===== Records =====

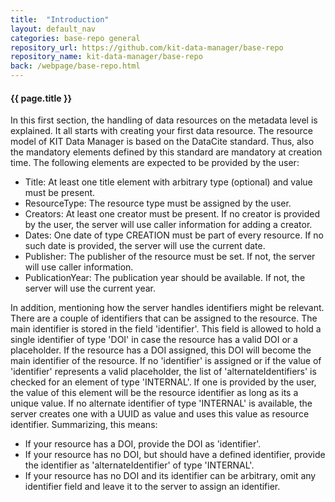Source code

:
 ```yaml
---
title:  "Introduction"
layout: default_nav
categories: base-repo general
repository_url: https://github.com/kit-data-manager/base-repo
repository_name: kit-data-manager/base-repo
back: /webpage/base-repo.html
---
```


#### {{ page.title }}

In this first section, the handling of data resources on the metadata level is explained. It all starts with creating your first data resource. The resource model of 
KIT Data Manager is based on the DataCite standard. Thus, also the mandatory elements defined by this standard are mandatory at creation time. The following elements
are expected to be provided by the user: 

- Title: At least one title element with arbitrary type (optional) and value must be present.
- ResourceType: The resource type must be assigned by the user. 
- Creators: At least one creator must be present. If no creator is provided by the user, the server will use caller information for adding a creator.
- Dates: One date of type CREATION must be part of every resource. If no such date is provided, the server will use the current date.
- Publisher: The publisher of the resource must be set. If not, the server will use caller information.
- PublicationYear: The publication year should be available. If not, the server will use the current year.

In addition, mentioning how the server handles identifiers might be relevant. There are a couple of identifiers that can be assigned to the resource. The main 
identifier is stored in the field 'identifier'. This field is allowed to hold a single identifier of type 'DOI' in case the resource has a valid DOI or a placeholder.
If the resource has a DOI assigned, this DOI will become the main identifier of the resource. If no 'identifier' is assigned or if the value of 'identifier' represents
a valid placeholder, the list of 'alternateIdentifiers' is checked for an element of type 'INTERNAL'. If one is provided by the user, the value of this element will
be the resource identifier as long as its a unique value. If no alternate identifier of type 'INTERNAL' is available, the server creates one with a UUID as value and uses
this value as resource identifier. Summarizing, this means: 

- If your resource has a DOI, provide the DOI as 'identifier'.
- If your resource has no DOI, but should have a defined identifier, provide the identifier as 'alternateIdentifier' of type 'INTERNAL'.
- If your resource has no DOI and its identifier can be arbitrary, omit any identifier field and leave it to the server to assign an identifier.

=====

### Aim of the task
Copy out the lines above unchanged. Skip the images.

### Expected output
Source code

:
 ```yaml
---
title:  "Introduction"
layout: default_nav
categories: base-repo general
repository_url: https://github.com/kit-data-manager/base-repo
repository_name: kit-data-manager/base-repo
back: /webpage/base-repo.html
---
```


#### {{ page.title }}

In this first section, the handling of data resources on the metadata level is explained. It all starts with creating your first data resource. The resource model of 
KIT Data Manager is based on the DataCite standard. Thus, also the mandatory elements defined by this standard are mandatory at creation time. The following elements
are expected to be provided by the user: 

- Title: At least one title element with arbitrary type (optional) and value must be present.
- ResourceType: The resource type must be assigned by the user. 
- Creators: At least one creator must be present. If no creator is provided by the user, the server will use caller information for adding a creator.
- Dates: One date of type CREATION must be part of every resource. If no such date is provided, the server will use the current date.
- Publisher: The publisher of the resource must be set. If not, the server will use caller information.
- PublicationYear: The publication year should be available. If not, the server will use the current year.

In addition, mentioning how the server handles identifiers might be relevant. There are a couple of identifiers that can be assigned to the resource. The main 
identifier is stored in the field 'identifier'. This field is allowed to hold a single identifier of type 'DOI' in case the resource has a valid DOI or a placeholder.
If the resource has a DOI assigned, this DOI will become the main identifier of the resource. If no 'identifier' is assigned or if the value of 'identifier' represents
a valid placeholder, the list of 'alternateIdentifiers' is checked for an element of type 'INTERNAL'. If one is provided by the user, the value of this element will
be the resource identifier as long as its a unique value. If no alternate identifier of type 'INTERNAL' is available, the server creates one with a UUID as value and uses
this value as resource identifier. Summarizing, this means: 

- If your resource has a DOI, provide the DOI as 'identifier'.
- If your resource has no DOI, but should have a defined identifier, provide the identifier as 'alternateIdentifier' of type 'INTERNAL'.
- If your resource has no DOI and its identifier can be arbitrary, omit any identifier field and leave it to the server to assign an identifier.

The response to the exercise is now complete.